Regarding the limitations of the study, it is important to highlight that in our investigation we examined all the different teams that took part in a league tournament. Consequently, each team had a particular game model and team formation, selecting players with different physical and technical-tactical characteristics for the same positional role. It would be interesting to examine in future research whether there are specific AS0 profiles related to the game models adopted by the teams. Another limitation of the study was that accelerations were calculated based on video tracking technology. It remains uncertain whether the use of inertial measuring units would have reported different AS0 profiles for the different playing positions. Our investigations relied exclusively on data analysis, as video observations of the recorded actions would have been impractical.
CONCLUSIONS
This study presents novel findings that had not previously been scientifically demonstrated with such a large sample of elite players. The results indicate that the IniS at which an acceleration effort is performed when playing football accounts for a substantial proportion of the MaxAcc values reached. Consequently, accelerations should not be analysed in isolation from the IniS, as it is essential to consider the velocity at which the acceleration begins. Moreover, the study revealed statistically significant differences in the AS0 profiles of players from different playing positions in an elite standard competition. These findings underscore the importance of respecting the positional specificity when designing and planning training programmes in football.

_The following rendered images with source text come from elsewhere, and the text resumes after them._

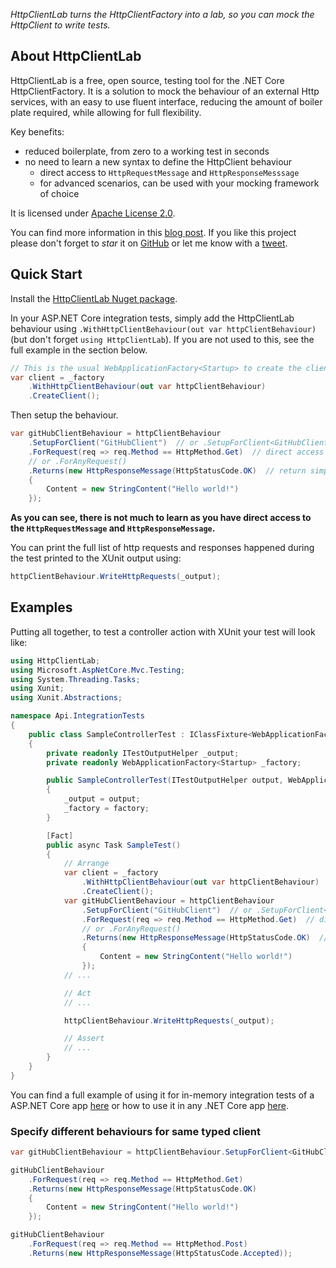 _HttpClientLab turns the HttpClientFactory into a lab, so you can mock the HttpClient to write tests._

## About HttpClientLab

HttpClientLab is a free, open source, testing tool for the .NET Core HttpClientFactory.
It is a solution to mock the behaviour of an external Http services, with an easy to use fluent interface, reducing the amount of boiler plate required, while allowing for full flexibility.

Key benefits:

- reduced boilerplate, from zero to a working test in seconds
- no need to learn a new syntax to define the HttpClient behaviour
  - direct access to `HttpRequestMessage` and `HttpResponseMesssage`
  - for advanced scenarios, can be used with your mocking framework of choice

It is licensed under [Apache License 2.0](https://github.com/alefranz/HttpClientLab/blob/master/LICENSE).

You can find more information in this [blog post](https://alessio.franceschelli.me/post/httpclientlab/).
If you like this project please don't forget to *star* it on [GitHub](https//github.com/alefranz/HttpClientLab) or let me know with a [tweet](https://twitter.com/AleFranz).

## Quick Start

Install the [HttpClientLab Nuget package](https://www.nuget.org/packages/HttpClientLab/).

In your ASP.NET Core integration tests, simply add the HttpClientLab behaviour using `.WithHttpClientBehaviour(out var httpClientBehaviour)` (but don't forget `using HttpClientLab`). If you are not used to this, see the full example in the section below.

```csharp
// This is the usual WebApplicationFactory<Startup> to create the client, injected into your test.
var client = _factory
    .WithHttpClientBehaviour(out var httpClientBehaviour)
    .CreateClient();
```

Then setup the behaviour.
```csharp
var gitHubClientBehaviour = httpClientBehaviour
    .SetupForClient("GitHubClient")  // or .SetupForClient<GitHubClient> or .SetupForAnyClient()
    .ForRequest(req => req.Method == HttpMethod.Get)  // direct access to the HttpRequestMessage
    // or .ForAnyRequest()
    .Returns(new HttpResponseMessage(HttpStatusCode.OK)  // return simply a HttpResponseMessage
    {
        Content = new StringContent("Hello world!")
    });
```

**As you can see, there is not much to learn as you have direct access to the `HttpRequestMessage` and `HttpResponseMessage`.**

You can print the full list of http requests and responses happened during the test printed to the XUnit output using:
```csharp
httpClientBehaviour.WriteHttpRequests(_output);
```

## Examples

Putting all together, to test a controller action with XUnit your test will look like:

```csharp
using HttpClientLab;
using Microsoft.AspNetCore.Mvc.Testing;
using System.Threading.Tasks;
using Xunit;
using Xunit.Abstractions;

namespace Api.IntegrationTests
{
    public class SampleControllerTest : IClassFixture<WebApplicationFactory<Startup>>
    {
        private readonly ITestOutputHelper _output;
        private readonly WebApplicationFactory<Startup> _factory;

        public SampleControllerTest(ITestOutputHelper output, WebApplicationFactory<Startup> factory)
        {
            _output = output;
            _factory = factory;
        }

        [Fact]
        public async Task SampleTest()
        {
            // Arrange
            var client = _factory
                .WithHttpClientBehaviour(out var httpClientBehaviour)
                .CreateClient();
            var gitHubClientBehaviour = httpClientBehaviour
                .SetupForClient("GitHubClient")  // or .SetupForClient<GitHubClient> or .SetupForAnyClient()
                .ForRequest(req => req.Method == HttpMethod.Get)  // direct access to the HttpRequestMessage
                // or .ForAnyRequest()
                .Returns(new HttpResponseMessage(HttpStatusCode.OK)  // return simply a HttpResponseMessage
                {
                    Content = new StringContent("Hello world!")
                });
            // ...

            // Act
            // ...

            httpClientBehaviour.WriteHttpRequests(_output);

            // Assert
            // ...
        }
    }
}
```

You can find a full example of using it for in-memory integration tests of a ASP.NET Core app [here](samples/Api.IntegrationTests) or how to use it in any .NET Core app [here](samples/ConsoleApp/Program.cs).

### Specify different behaviours for same typed client
```csharp
var gitHubClientBehaviour = httpClientBehaviour.SetupForClient<GitHubClient>();

gitHubClientBehaviour
    .ForRequest(req => req.Method == HttpMethod.Get)
    .Returns(new HttpResponseMessage(HttpStatusCode.OK)
    {
        Content = new StringContent("Hello world!")
    });

gitHubClientBehaviour
    .ForRequest(req => req.Method == HttpMethod.Post)
    .Returns(new HttpResponseMessage(HttpStatusCode.Accepted));

```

Based on the findings of this research, it is essential to consider the IniS of the movements when monitoring the acceleration demands during training and competition. Specific AS0 profiles should be developed for every playing position to analyse the physical demands more accurately. From a practical perspective, the analysis of the acceleration efforts based on absolute thresholds and without accounting for the initial speed can lead strength and conditioning coaches to draw inaccurate conclusions, as many important high-speed, low-acceleration efforts are excluded. Thus, when programming and designing the conditioning sessions, coaches should not only think of high-demanding accelerations as those starting from a static position, but also considerer those actions that begin at greater running speed despite not exceeding the traditional high-intensity acceleration threshold. In this sense, the determination of the AS0 profile is extremely valuable to effectively monitor the acceleration demands across the entire velocity spectrum and to help design more valid training drills in accordance with the specific demands of the competition. Additionally, the AS0 profile could be an additional non-invasive and objective tool to evaluate the physical performance of players during the season.